Значит, они все-таки поставили эту вещь. Без него, вопреки его прямому запрету, несмотря на его отказ от стилистики и сюжета спектакля, который он считал недостойными уровня их общего театра… Ну что ж. Вероятно, именно этого и стоило ожидать.
Главную роль, разумеется, играла Лида. Он смотрел на нее, пытаясь отыскал в душе хоть какие-то чувства к этой великолепной, холеной женщине – остатки нежности, ревность, разочарование, мужской интерес или хотя бы неприязнь и обиду, – и ничего не находил. Она была просто актриса, и он всего лишь оценивал сейчас ее движение по сцене холодным, все замечающим оком режиссера. Его актриса. Только и всего.
– Ты должен положить руку ей на бедро – вот так, понимаешь? – продолжал показывать тем временем Демичев. – И по одному этому прикосновению почувствовать в ней нечто родное, близкое. Она твоя сестра, родная кровь, и эта кровь должна ударить тебе в лицо, в сознание, в сердце!
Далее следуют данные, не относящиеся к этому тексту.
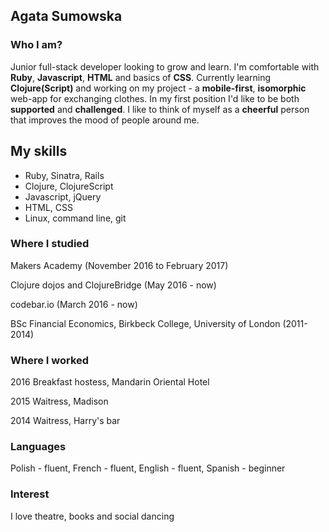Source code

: ## Agata Sumowska

### Who I am?

Junior full-stack developer looking to grow and learn. I'm comfortable with **Ruby**, **Javascript**, **HTML** and basics of **CSS**. Currently learning **Clojure(Script)** and working on my project - a **mobile-first**, **isomorphic** web-app for exchanging clothes. In my first position I'd like to be both **supported** and **challenged**. I like to think of myself as a **cheerful** person that improves the mood of people around me.

## My skills

- Ruby, Sinatra, Rails
- Clojure, ClojureScript
- Javascript, jQuery
- HTML, CSS
- Linux, command line, git

### Where I studied

Makers Academy (November 2016 to February 2017)

Clojure dojos and ClojureBridge (May 2016 - now)

codebar.io (March 2016 - now)

BSc Financial Economics, Birkbeck College, University of London (2011-2014)

### Where I worked

2016 Breakfast hostess, Mandarin Oriental Hotel

2015 Waitress, Madison

2014 Waitress, Harry's bar

### Languages

Polish - fluent, French - fluent, English - fluent, Spanish - beginner

### Interest

I love theatre, books and social dancing
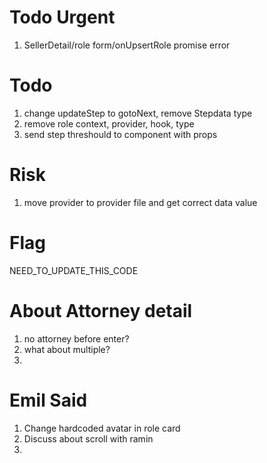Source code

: # Todo Urgent
1. SellerDetail/role form/onUpsertRole promise error

# Todo
1. change updateStep to gotoNext, remove Stepdata type
1. remove role context, provider, hook, type
2. send step threshould to component with props

# Risk
1. move provider to provider file and get correct data value

# Flag
NEED_TO_UPDATE_THIS_CODE

# About Attorney detail
1. no attorney before enter?
2. what about multiple?
3. 

# Emil Said
1. Change hardcoded avatar in role card 
2. Discuss about scroll with ramin
3. 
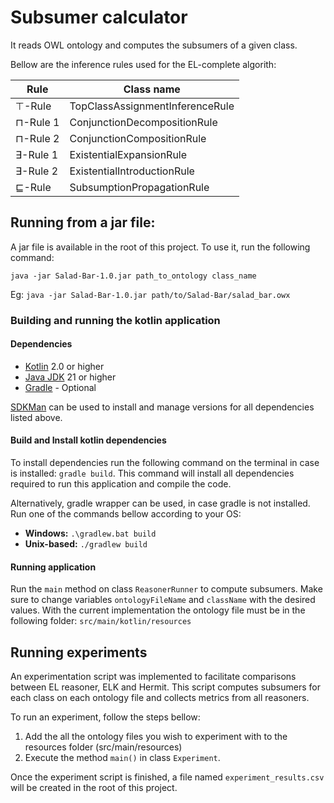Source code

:# Subsumer calculator

It reads OWL ontology and computes the subsumers of a given class.

Bellow are the inference rules used for the EL-complete algorith:

| Rule      | Class name                      |
|-----------|---------------------------------|
| ⊤-Rule	   | TopClassAssignmentInferenceRule |
| ⊓-Rule 1	 | ConjunctionDecompositionRule    |
| ⊓-Rule 2	 | ConjunctionCompositionRule      |
| ∃-Rule 1	 | ExistentialExpansionRule        |
| ∃-Rule 2	 | ExistentialIntroductionRule     |
| ⊑-Rule	   | SubsumptionPropagationRule      |

## Running from a jar file:

A jar file is available in the root of this project. To use it, run the following command:

`java -jar Salad-Bar-1.0.jar path_to_ontology class_name`

Eg:  `java -jar Salad-Bar-1.0.jar path/to/Salad-Bar/salad_bar.owx`

### Building and running the kotlin application

#### Dependencies

- [Kotlin](https://kotlinlang.org/) 2.0 or higher
- [Java JDK](https://www.oracle.com/java/technologies/downloads/) 21 or higher
- [Gradle](https://gradle.org/) - Optional

[SDKMan](https://sdkman.io/) can be used to install and manage versions for all dependencies listed above.

#### Build and Install kotlin dependencies

To install dependencies run the following command on the terminal in case is installed: `gradle build`. This command
will install all dependencies required to run this application and compile the code.

Alternatively, gradle wrapper can be used, in case gradle is not installed. Run one of the commands bellow according to
your OS:

- **Windows:** `.\gradlew.bat build`
- **Unix-based:** `./gradlew build`

#### Running application

Run the `main` method on class `ReasonerRunner` to compute subsumers. Make sure to change variables `ontologyFileName`
and `className` with the desired values. With the current implementation the ontology file must be in the following
folder: `src/main/kotlin/resources`

## Running experiments

An experimentation script was implemented to facilitate comparisons between EL reasoner, ELK and Hermit. This script
computes subsumers for each class on each ontology file and collects metrics from all reasoners.

To run an experiment, follow the steps bellow:

1. Add the all the ontology files you wish to experiment with to the resources folder (src/main/resources)
2. Execute the method `main()` in class `Experiment`.

Once the experiment script is finished, a file named `experiment_results.csv` will be created in the root of this
project.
Алексей усмехнулся, заметив даже издалека, с каким удовольствием, с каким собственническим инстинктом Демичев прикоснулся к бедру Лиды, показывая это движение актеру, и как едва заметно, чуть уловимым движением она на мгновение ответно прижалась к его руке. То, что помреж Володя стал его заместителем не только по театральным делам, было видно ясно и бесспорно. И этого, наверное, тоже можно было ожидать. Ведь теперь именно Демичев распределял роли, командовал труппой и решал, кто будет давать очередное интервью от имени театра. Но это было еще не все. Главное, пожалуй, оказалось в том, что лишь при Володе Демичеве Лида становилась не только исполнительницей режиссерской воли, но и диктатором собственного «я» на сцене, главной и единственной примой, признанной фавориткой труппы. Слушая, как громко и веско она объясняет что-то партнерам по эпизоду (странно, прежде он не замечал в ее голосе таких визгливых ноток), Алексей невольно уловил и напряжение, разлитое в воздухе, и недовольство, сгустившееся над актерами, как густой смог, и нотки неповиновения в отрывистых ответах ребят – при нем такое вряд ли было возможно. Впрочем, может быть, я просто тешу свое самолюбие и утешаю сам себя, подумал развенчанный, изгнанный из своего королевства режиссер и вздохнул.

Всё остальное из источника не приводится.